To do: Copy the data verbatim and leave out every picture.

Task material:
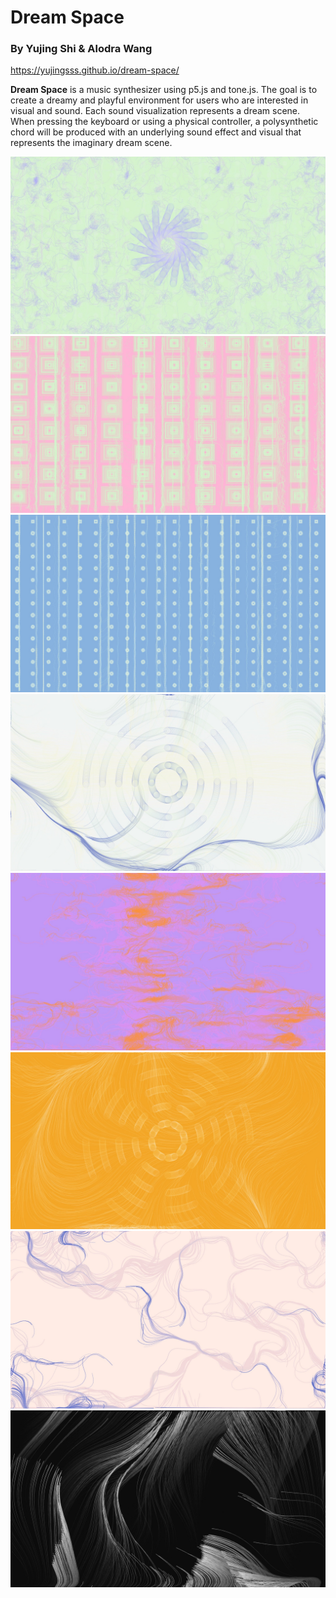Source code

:# Dream Space
### By Yujing Shi & Alodra Wang

https://yujingsss.github.io/dream-space/ 

**Dream Space** is a music synthesizer using p5.js and tone.js. The goal is to create a dreamy and playful environment for users who are interested in visual and sound. Each sound visualization represents a dream scene. When pressing the keyboard or using a physical controller, a polysynthetic chord will be produced with an underlying sound effect and visual that represents the imaginary dream scene. 

![](images/sound-1.jpg)
![](images/sound-2.jpg)
![](images/sound-3.jpg)
![](images/sound-4.jpg)
![](images/sound-5.jpg)
![](images/sound-6.jpg)
![](images/sound-7.jpg)
![](images/sound-8.jpg)
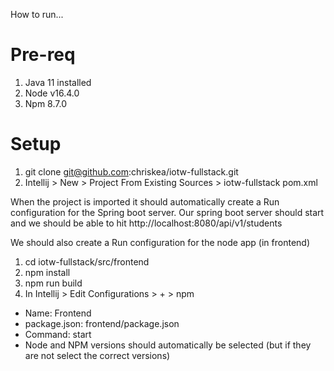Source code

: How to run...

# Pre-req
1. Java 11 installed
2. Node v16.4.0
3. Npm 8.7.0

# Setup

1. git clone git@github.com:chriskea/iotw-fullstack.git
2. Intellij > New > Project From Existing Sources > iotw-fullstack pom.xml

When the project is imported it should automatically create a Run configuration for the Spring boot server. Our spring boot server should start and we should be able to hit http://localhost:8080/api/v1/students

We should also create a Run configuration for the node app (in frontend)

1. cd iotw-fullstack/src/frontend
2. npm install
3. npm run build
4. In Intellij > Edit Configurations > + > npm
- Name: Frontend
- package.json: frontend/package.json
- Command: start
- Node and NPM versions should automatically be selected (but if they are not select the correct versions)



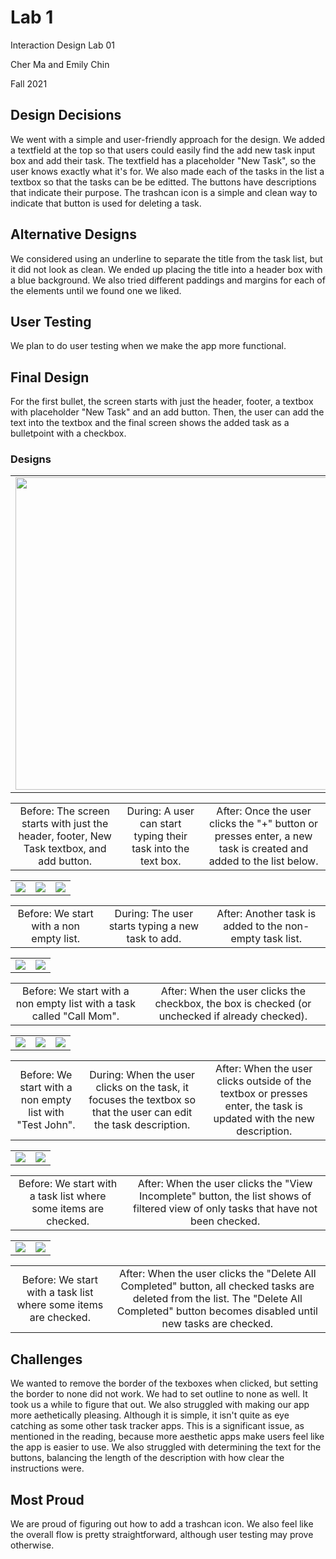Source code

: # Lab 1

Interaction Design Lab 01

Cher Ma and Emily Chin

Fall 2021


## Design Decisions
<!-- your design decisions, including their rationale (include images) -->

We went with a simple and user-friendly approach for the design. We added a textfield at the top so that users could easily find the add new task input box and add their task. The textfield has a placeholder "New Task", so the user knows exactly what it's for.  We also made each of the tasks in the list a textbox so that the tasks can be be editted. The buttons have descriptions that indicate their purpose. The trashcan icon is a simple and clean way to indicate that button is used for deleting a task.


## Alternative Designs
<!-- alternative designs you considered, including images -->

We considered using an underline to separate the title from the task list, but it did not look as clean. We ended up placing the title into a header box with a blue background. We also tried different paddings and margins for each of the elements until we found one we liked. 


## User Testing
<!-- any user testing you did -->

We plan to do user testing when we make the app more functional. 


## Final Design
<!-- the final design, including screen images and the flow for each task. -->

For the first bullet, the screen starts with just the header, footer, a textbox with placeholder "New Task" and an add button. Then, the user can add the text into the textbox and the final screen shows the added task as a bulletpoint with a checkbox. 


### Designs

|                         |                         |                         |
|:-----------------------:|:-----------------------:|:-----------------------:|
| <img width= "500" src="./images/bullet1before.png"> | <img width= "500" src="./images/bullet1during.png"> | <img width= "500" src="./images/bullet1after.png"> |

|                         |                         |                         |
|:-----------------------:|:-----------------------:|:-----------------------:|
|Before: The screen starts with just the header, footer, New Task textbox, and add button. | During: A user can start typing their task into the text box. | After: Once the user clicks the "+" button or presses enter, a new task is created and added to the list below. |

|                         |                         |                         |
|:-----------------------:|:-----------------------:|:-----------------------:|
| <img src="./images/bullet1after.png"> | <img src="./images/bullet2during.png"> | <img src="./images/bullet2after.png"> |

|                         |                         |                         |
|:-----------------------:|:-----------------------:|:-----------------------:|
| Before: We start with a non empty list. | During: The user starts typing a new task to add. | After: Another task is added to the non-empty task list. |

|                         |                         |
|:-----------------------:|:-----------------------:|
|<img src="./images/bullet3before.png"> |<img src="./images/bullet3after.png"> |

|                         |                         |
|:-----------------------:|:-----------------------:|
| Before: We start with a non empty list with a task called "Call Mom". |After: When the user clicks the checkbox, the box is checked (or unchecked if already checked). |

|                         |                         |                         |
|:-----------------------:|:-----------------------:|:-----------------------:|
|<img src="./images/bullet4before.png"> | <img src="./images/bullet1during.png"> | <img src="./images/bullet4after.png"> |

|                         |                         |                         |
|:-----------------------:|:-----------------------:|:-----------------------:|
| Before: We start with a non empty list with "Test John". | During: When the user clicks on the task, it focuses the textbox so that the user can edit the task description. | After: When the user clicks outside of the textbox or presses enter, the task is updated with the new description. |

|                         |                         |
|:-----------------------:|:-----------------------:|
|<img src="./images/bullet5before.png"> |<img src="./images/bullet5after.png"> |

|                         |                         |
|:-----------------------:|:-----------------------:|
| Before: We start with a task list where some items are checked. | After: When the user clicks the "View Incomplete" button, the list shows of filtered view of only tasks that have not been checked.|

|                         |                         |
|:-----------------------:|:-----------------------:|
|<img src="./images/bullet6before.png"> | <img src="./images/bullet6after.png"> |

|                         |                         |
|:-----------------------:|:-----------------------:|
| Before: We start with a task list where some items are checked. | After: When the user clicks the "Delete All Completed" button, all checked tasks are deleted from the list. The "Delete All Completed" button becomes disabled until new tasks are checked. |


## Challenges
<!-- challenges you faced -->

We wanted to remove the border of the texboxes when clicked, but setting the border to none did not work. We had to set outline to none as well. It took us a while to figure that out. We also struggled with making our app more aethetically pleasing. Although it is simple, it isn't quite as eye catching as some other task tracker apps. This is a significant issue, as mentioned in the reading, because more aesthetic apps make users feel like the app is easier to use. We also struggled with determining the text for the buttons, balancing the length of the description with how clear the instructions were. 


## Most Proud
<!-- parts of the design you're most proud of -->

We are proud of figuring out how to add a trashcan icon. We also feel like the overall flow is pretty straightforward, although user testing may prove otherwise.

Exercise solution:
Source code

:# Dream Space
### By Yujing Shi & Alodra Wang

https://yujingsss.github.io/dream-space/ 

**Dream Space** is a music synthesizer using p5.js and tone.js. The goal is to create a dreamy and playful environment for users who are interested in visual and sound. Each sound visualization represents a dream scene. When pressing the keyboard or using a physical controller, a polysynthetic chord will be produced with an underlying sound effect and visual that represents the imaginary dream scene. 

![](images/sound-1.jpg)
![](images/sound-2.jpg)
![](images/sound-3.jpg)
![](images/sound-4.jpg)
![](images/sound-5.jpg)
![](images/sound-6.jpg)
![](images/sound-7.jpg)
![](images/sound-8.jpg)
Source code

: How to run...

# Pre-req
1. Java 11 installed
2. Node v16.4.0
3. Npm 8.7.0

# Setup

1. git clone git@github.com:chriskea/iotw-fullstack.git
2. Intellij > New > Project From Existing Sources > iotw-fullstack pom.xml

When the project is imported it should automatically create a Run configuration for the Spring boot server. Our spring boot server should start and we should be able to hit http://localhost:8080/api/v1/students

We should also create a Run configuration for the node app (in frontend)

1. cd iotw-fullstack/src/frontend
2. npm install
3. npm run build
4. In Intellij > Edit Configurations > + > npm
- Name: Frontend
- package.json: frontend/package.json
- Command: start
- Node and NPM versions should automatically be selected (but if they are not select the correct versions)



Source code

: # Lab 1

Interaction Design Lab 01

Cher Ma and Emily Chin

Fall 2021


## Design Decisions
<!-- your design decisions, including their rationale (include images) -->

We went with a simple and user-friendly approach for the design. We added a textfield at the top so that users could easily find the add new task input box and add their task. The textfield has a placeholder "New Task", so the user knows exactly what it's for.  We also made each of the tasks in the list a textbox so that the tasks can be be editted. The buttons have descriptions that indicate their purpose. The trashcan icon is a simple and clean way to indicate that button is used for deleting a task.


## Alternative Designs
<!-- alternative designs you considered, including images -->

We considered using an underline to separate the title from the task list, but it did not look as clean. We ended up placing the title into a header box with a blue background. We also tried different paddings and margins for each of the elements until we found one we liked. 


## User Testing
<!-- any user testing you did -->

We plan to do user testing when we make the app more functional. 


## Final Design
<!-- the final design, including screen images and the flow for each task. -->

For the first bullet, the screen starts with just the header, footer, a textbox with placeholder "New Task" and an add button. Then, the user can add the text into the textbox and the final screen shows the added task as a bulletpoint with a checkbox. 


### Designs

|                         |                         |                         |
|:-----------------------:|:-----------------------:|:-----------------------:|
| <img width= "500" src="./images/bullet1before.png"> | <img width= "500" src="./images/bullet1during.png"> | <img width= "500" src="./images/bullet1after.png"> |

|                         |                         |                         |
|:-----------------------:|:-----------------------:|:-----------------------:|
|Before: The screen starts with just the header, footer, New Task textbox, and add button. | During: A user can start typing their task into the text box. | After: Once the user clicks the "+" button or presses enter, a new task is created and added to the list below. |

|                         |                         |                         |
|:-----------------------:|:-----------------------:|:-----------------------:|
| <img src="./images/bullet1after.png"> | <img src="./images/bullet2during.png"> | <img src="./images/bullet2after.png"> |

|                         |                         |                         |
|:-----------------------:|:-----------------------:|:-----------------------:|
| Before: We start with a non empty list. | During: The user starts typing a new task to add. | After: Another task is added to the non-empty task list. |

|                         |                         |
|:-----------------------:|:-----------------------:|
|<img src="./images/bullet3before.png"> |<img src="./images/bullet3after.png"> |

|                         |                         |
|:-----------------------:|:-----------------------:|
| Before: We start with a non empty list with a task called "Call Mom". |After: When the user clicks the checkbox, the box is checked (or unchecked if already checked). |

|                         |                         |                         |
|:-----------------------:|:-----------------------:|:-----------------------:|
|<img src="./images/bullet4before.png"> | <img src="./images/bullet1during.png"> | <img src="./images/bullet4after.png"> |

|                         |                         |                         |
|:-----------------------:|:-----------------------:|:-----------------------:|
| Before: We start with a non empty list with "Test John". | During: When the user clicks on the task, it focuses the textbox so that the user can edit the task description. | After: When the user clicks outside of the textbox or presses enter, the task is updated with the new description. |

|                         |                         |
|:-----------------------:|:-----------------------:|
|<img src="./images/bullet5before.png"> |<img src="./images/bullet5after.png"> |

|                         |                         |
|:-----------------------:|:-----------------------:|
| Before: We start with a task list where some items are checked. | After: When the user clicks the "View Incomplete" button, the list shows of filtered view of only tasks that have not been checked.|

|                         |                         |
|:-----------------------:|:-----------------------:|
|<img src="./images/bullet6before.png"> | <img src="./images/bullet6after.png"> |

|                         |                         |
|:-----------------------:|:-----------------------:|
| Before: We start with a task list where some items are checked. | After: When the user clicks the "Delete All Completed" button, all checked tasks are deleted from the list. The "Delete All Completed" button becomes disabled until new tasks are checked. |


## Challenges
<!-- challenges you faced -->

We wanted to remove the border of the texboxes when clicked, but setting the border to none did not work. We had to set outline to none as well. It took us a while to figure that out. We also struggled with making our app more aethetically pleasing. Although it is simple, it isn't quite as eye catching as some other task tracker apps. This is a significant issue, as mentioned in the reading, because more aesthetic apps make users feel like the app is easier to use. We also struggled with determining the text for the buttons, balancing the length of the description with how clear the instructions were. 


## Most Proud
<!-- parts of the design you're most proud of -->

We are proud of figuring out how to add a trashcan icon. We also feel like the overall flow is pretty straightforward, although user testing may prove otherwise.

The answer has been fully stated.